Your objective
Output verbatim the lines beginning at the one that contains "I did virtually" and ending at the last line of the material, inclusive of both.

START Task inputs

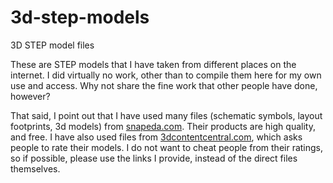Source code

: # 3d-step-models
3D STEP model files

These are STEP models that I have taken from different places on the internet. 
I did virtually no work, other than to compile them here for my own use and access. 
Why not share the fine work that other people have done, however?

That said, I point out that I have used many files (schematic symbols, layout footprints, 3d models) from [snapeda.com](snapeda.com). 
Their products are high quality, and free.
I have also used files from [3dcontentcentral.com](3dcontentcentral.com), which asks people to rate their models.
I do not want to cheat people from their ratings, so if possible, please use the links I provide, instead of the direct files themselves.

END Task inputs

Solution to the problem
I did virtually no work, other than to compile them here for my own use and access. 
Why not share the fine work that other people have done, however?

That said, I point out that I have used many files (schematic symbols, layout footprints, 3d models) from [snapeda.com](snapeda.com). 
Their products are high quality, and free.
I have also used files from [3dcontentcentral.com](3dcontentcentral.com), which asks people to rate their models.
I do not want to cheat people from their ratings, so if possible, please use the links I provide, instead of the direct files themselves.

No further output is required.